Charles Saatchi is out ‘to ruin me’, says Lawson
Celebrity chef says ‘the odd joint’ made ‘an intolerable situation tolerable’
Nigella Lawson arriving at court to give evidence in the case two of her former personal assistants, Elisabetta and Francesca Grillo. Photograph: Andrew Matthews/PA Wire
Celebrity cook and author, Nigella Lawson, who yesterday admitted to occasional cocaine and cannabis use, has said her ex-husband Charles Saatchi is trying to “ruin” her.
The declaration came during the trial of two Italian sisters, Francesca and Elisabetta Grillo, who are charged with defrauding Mr Saatchi’s company of nearly £600,000.
During a full day of evidence, Ms Lawson frequently clashed with Elisabetta Grillo’s barrister, Anthony Metzer, who was chided by Judge Robin Johnson over his treatment of her.
Allegations about her drug-taking had been deliberately circulated to London newspapers by a PR firm hired by Mr Saatchi in an attempt to destroy her reputation, the court heard.

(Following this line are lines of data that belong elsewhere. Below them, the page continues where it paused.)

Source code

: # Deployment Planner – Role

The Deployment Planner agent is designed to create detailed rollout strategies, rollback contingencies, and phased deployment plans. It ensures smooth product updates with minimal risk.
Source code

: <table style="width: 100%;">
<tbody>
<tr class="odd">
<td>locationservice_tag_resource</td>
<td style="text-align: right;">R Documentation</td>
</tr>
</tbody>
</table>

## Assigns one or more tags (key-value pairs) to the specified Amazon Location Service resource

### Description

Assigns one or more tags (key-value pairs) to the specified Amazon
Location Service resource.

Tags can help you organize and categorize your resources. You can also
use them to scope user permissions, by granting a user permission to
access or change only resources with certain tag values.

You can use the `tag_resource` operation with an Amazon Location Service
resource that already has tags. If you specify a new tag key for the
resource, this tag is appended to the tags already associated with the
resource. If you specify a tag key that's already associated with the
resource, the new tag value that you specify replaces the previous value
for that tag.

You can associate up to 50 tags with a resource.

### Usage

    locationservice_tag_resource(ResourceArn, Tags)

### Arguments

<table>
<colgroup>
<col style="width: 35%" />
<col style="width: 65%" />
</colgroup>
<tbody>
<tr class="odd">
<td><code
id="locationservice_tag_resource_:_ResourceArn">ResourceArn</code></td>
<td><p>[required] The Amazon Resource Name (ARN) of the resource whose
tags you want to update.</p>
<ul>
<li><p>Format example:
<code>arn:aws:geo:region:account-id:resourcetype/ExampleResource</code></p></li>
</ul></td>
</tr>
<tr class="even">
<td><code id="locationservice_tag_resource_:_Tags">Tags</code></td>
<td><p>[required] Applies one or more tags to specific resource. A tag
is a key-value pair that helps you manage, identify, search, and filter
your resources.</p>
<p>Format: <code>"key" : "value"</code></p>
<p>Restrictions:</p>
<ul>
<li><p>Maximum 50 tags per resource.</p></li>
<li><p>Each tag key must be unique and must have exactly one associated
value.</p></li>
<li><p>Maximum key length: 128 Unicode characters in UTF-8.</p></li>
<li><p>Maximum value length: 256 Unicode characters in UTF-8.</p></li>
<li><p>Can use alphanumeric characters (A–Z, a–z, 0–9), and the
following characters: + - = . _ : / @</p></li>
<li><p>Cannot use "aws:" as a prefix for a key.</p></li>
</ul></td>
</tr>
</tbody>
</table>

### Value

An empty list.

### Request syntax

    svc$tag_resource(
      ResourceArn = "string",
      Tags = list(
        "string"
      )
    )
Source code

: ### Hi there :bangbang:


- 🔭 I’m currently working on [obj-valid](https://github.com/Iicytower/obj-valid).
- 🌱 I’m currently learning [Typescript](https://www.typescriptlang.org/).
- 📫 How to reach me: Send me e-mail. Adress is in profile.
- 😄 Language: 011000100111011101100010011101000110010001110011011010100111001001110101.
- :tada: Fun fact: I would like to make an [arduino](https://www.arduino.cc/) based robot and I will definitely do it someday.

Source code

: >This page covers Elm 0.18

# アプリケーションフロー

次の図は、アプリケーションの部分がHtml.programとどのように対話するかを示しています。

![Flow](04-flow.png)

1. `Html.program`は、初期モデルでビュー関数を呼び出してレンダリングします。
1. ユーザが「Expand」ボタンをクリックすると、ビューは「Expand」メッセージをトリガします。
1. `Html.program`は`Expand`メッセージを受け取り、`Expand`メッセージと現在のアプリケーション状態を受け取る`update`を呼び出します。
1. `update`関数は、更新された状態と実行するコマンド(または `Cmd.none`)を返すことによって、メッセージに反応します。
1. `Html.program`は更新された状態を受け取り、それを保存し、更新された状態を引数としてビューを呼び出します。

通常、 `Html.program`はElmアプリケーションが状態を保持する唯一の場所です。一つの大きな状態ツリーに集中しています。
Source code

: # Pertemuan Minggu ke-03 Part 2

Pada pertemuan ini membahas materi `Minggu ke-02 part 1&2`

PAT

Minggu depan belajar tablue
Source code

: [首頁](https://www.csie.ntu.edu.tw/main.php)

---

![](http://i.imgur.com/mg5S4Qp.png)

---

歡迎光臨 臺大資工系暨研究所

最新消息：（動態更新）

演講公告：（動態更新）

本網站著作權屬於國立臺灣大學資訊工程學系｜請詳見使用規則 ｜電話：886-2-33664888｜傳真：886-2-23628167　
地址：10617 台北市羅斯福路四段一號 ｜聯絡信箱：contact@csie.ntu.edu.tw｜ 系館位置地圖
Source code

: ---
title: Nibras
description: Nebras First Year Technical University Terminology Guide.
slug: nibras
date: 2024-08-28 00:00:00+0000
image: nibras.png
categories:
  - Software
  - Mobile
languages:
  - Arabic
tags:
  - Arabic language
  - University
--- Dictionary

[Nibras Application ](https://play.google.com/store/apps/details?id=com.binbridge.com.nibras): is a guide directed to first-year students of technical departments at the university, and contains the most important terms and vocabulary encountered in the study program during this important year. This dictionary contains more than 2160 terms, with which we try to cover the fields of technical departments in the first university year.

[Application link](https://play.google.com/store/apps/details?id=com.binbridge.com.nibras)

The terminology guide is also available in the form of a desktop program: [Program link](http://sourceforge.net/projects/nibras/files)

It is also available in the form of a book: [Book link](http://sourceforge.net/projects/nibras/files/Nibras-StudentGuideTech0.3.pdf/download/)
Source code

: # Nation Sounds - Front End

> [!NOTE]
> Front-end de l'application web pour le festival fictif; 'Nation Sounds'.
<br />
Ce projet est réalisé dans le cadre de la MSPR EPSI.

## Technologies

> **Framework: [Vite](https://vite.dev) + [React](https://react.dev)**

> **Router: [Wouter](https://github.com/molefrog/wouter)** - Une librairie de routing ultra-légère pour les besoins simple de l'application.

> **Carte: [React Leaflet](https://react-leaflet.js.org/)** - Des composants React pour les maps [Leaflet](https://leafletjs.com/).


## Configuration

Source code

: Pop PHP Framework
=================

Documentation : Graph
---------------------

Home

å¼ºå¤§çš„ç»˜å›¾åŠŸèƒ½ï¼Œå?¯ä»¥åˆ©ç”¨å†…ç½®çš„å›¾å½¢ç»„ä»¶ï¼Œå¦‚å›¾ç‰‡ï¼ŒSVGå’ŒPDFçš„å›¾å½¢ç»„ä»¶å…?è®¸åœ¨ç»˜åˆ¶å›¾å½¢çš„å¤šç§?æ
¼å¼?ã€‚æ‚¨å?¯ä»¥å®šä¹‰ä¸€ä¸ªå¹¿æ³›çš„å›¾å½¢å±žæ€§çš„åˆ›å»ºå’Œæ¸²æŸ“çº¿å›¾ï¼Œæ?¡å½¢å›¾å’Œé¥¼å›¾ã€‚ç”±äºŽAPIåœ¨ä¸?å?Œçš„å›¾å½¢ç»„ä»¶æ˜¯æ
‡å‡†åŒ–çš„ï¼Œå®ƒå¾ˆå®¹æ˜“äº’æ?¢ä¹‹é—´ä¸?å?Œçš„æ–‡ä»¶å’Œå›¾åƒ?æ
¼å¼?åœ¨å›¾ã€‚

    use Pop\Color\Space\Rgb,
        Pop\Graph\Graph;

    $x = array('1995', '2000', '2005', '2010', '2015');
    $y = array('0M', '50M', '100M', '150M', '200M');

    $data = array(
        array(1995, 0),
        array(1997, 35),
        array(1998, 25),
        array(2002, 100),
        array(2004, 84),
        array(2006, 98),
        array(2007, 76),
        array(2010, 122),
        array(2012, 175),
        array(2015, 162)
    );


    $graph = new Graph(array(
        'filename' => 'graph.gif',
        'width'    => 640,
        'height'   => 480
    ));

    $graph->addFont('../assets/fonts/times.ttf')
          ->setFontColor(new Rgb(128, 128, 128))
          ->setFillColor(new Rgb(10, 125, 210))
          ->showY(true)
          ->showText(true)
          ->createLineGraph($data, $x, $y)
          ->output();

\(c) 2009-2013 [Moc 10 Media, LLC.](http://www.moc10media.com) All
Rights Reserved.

She said she had used cocaine six times with her late husband, John Diamond, who was advised by a friend to try it after he was diagnosed with terminal cancer.
“It was a small amount,” she said, but admitted she had wanted not to give evidence in the sisters’ trial fearing that it would be made public.

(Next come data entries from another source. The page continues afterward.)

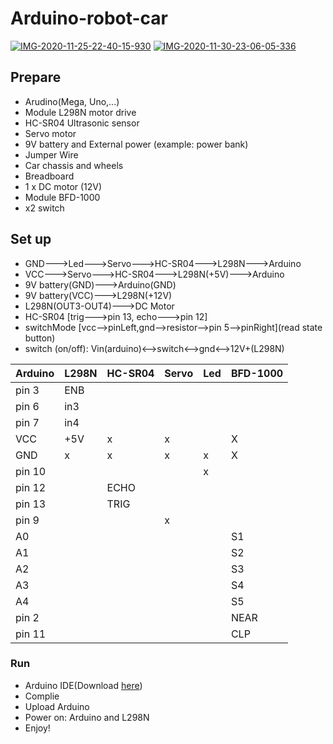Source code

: # Arduino-robot-car
<a href='https://postimg.cc/nCcvRvcR' target='_blank'><img src='https://i.postimg.cc/nCcvRvcR/IMG-2020-11-25-22-40-15-930.jpg' border='0' alt='IMG-2020-11-25-22-40-15-930'/></a>
<a href='https://postimg.cc/TLWksJDS' target='_blank'><img src='https://i.postimg.cc/TLWksJDS/IMG-2020-11-30-23-06-05-336.jpg' border='0' alt='IMG-2020-11-30-23-06-05-336'/></a>
## Prepare
- Arudino(Mega, Uno,...)
- Module L298N motor drive
- HC-SR04 Ultrasonic sensor
- Servo motor
- 9V battery and External power (example: power bank)
- Jumper Wire
- Car chassis and wheels
- Breadboard
- 1 x DC motor (12V)
- Module BFD-1000
- x2 switch
## Set up

- GND--->Led--->Servo--->HC-SR04--->L298N--->Arduino
- VCC--->Servo--->HC-SR04--->L298N(+5V)--->Arduino
- 9V battery(GND)--->Arduino(GND)
- 9V battery(VCC)--->L298N(+12V)
- L298N(OUT3-OUT4)--->DC Motor
- HC-SR04 [trig--->pin 13, echo--->pin 12]
- switchMode [vcc-->pinLeft,gnd-->resistor-->pin 5-->pinRight](read state button)
- switch (on/off): Vin(arduino)<-->switch<-->gnd<-->12V+(L298N)

| Arduino         | L298N            | HC-SR04|Servo |Led|BFD-1000  |
| ----------------| ---------------- |--------|------|---|----------| 
| pin 3           | ENB              |        |      |   |          |
| pin 6           | in3              |        |      |   |          |  
| pin 7           | in4              |        |      |   |          |  
| VCC             | +5V              |   x    |  x   |   |  X       |  
| GND             |  x               |   x    |  x   | x |  X       |
| pin 10          |                  |        |      | x |          |
| pin 12          |                  |   ECHO |      |   |          |
| pin 13          |                  |   TRIG |      |   |          |
| pin 9           |                  |        |   x  |   |          |
| A0              |                  |        |      |   |  S1      |
| A1              |                  |        |      |   |  S2      |
| A2              |                  |        |      |   |  S3      |
| A3              |                  |        |      |   |  S4      |
| A4              |                  |        |      |   |  S5      |
| pin 2           |                  |        |      |   | NEAR     |
| pin 11          |                  |        |      |   | CLP      |

### Run
- Arduino IDE(Download [here](https://www.arduino.cc/en/software))
- Complie
- Upload Arduino
- Power on: Arduino and L298N
- Enjoy!
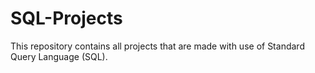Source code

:# SQL-Projects

This repository contains all projects that are made with use of Standard Query Language (SQL).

“I wanted to protect myself and I thought I would be given an unfair trial, but of course I am not on trial – only I feel like I am being treated like that,” she told the court.
The Italian sisters have alleged in trial statements that Ms Lawson was a habitual drug-user and that they were allowed “no-limit spending” in return for their silence.
However, Ms Lawson said she had used cocaine only on one other occasion, in July 2010, during a difficult chapter in her marriage to Mr Saatchi.
However, the cocaine “spooked” her on this occasion, prompting her to go to her doctor – something she did not tell her husband about at the time.
“I concluded that I did not have a drug problem, I had a life problem, and I needed to attend to that and I did seek out a therapist,” she went on.
Questioned about her cannabis use, Ms Lawson claimed she had begun smoking “the odd joint” in the last year of an increasingly troubled marriage to Mr Saatchi. She said she was admitting this with “some shame”.
“It made an intolerable situation tolerable and it was a false friend. It is not a good idea.”
Despite her desire to finish her evidence in one day, Ms Lawson will have to return to court today for a further two hours of questioning.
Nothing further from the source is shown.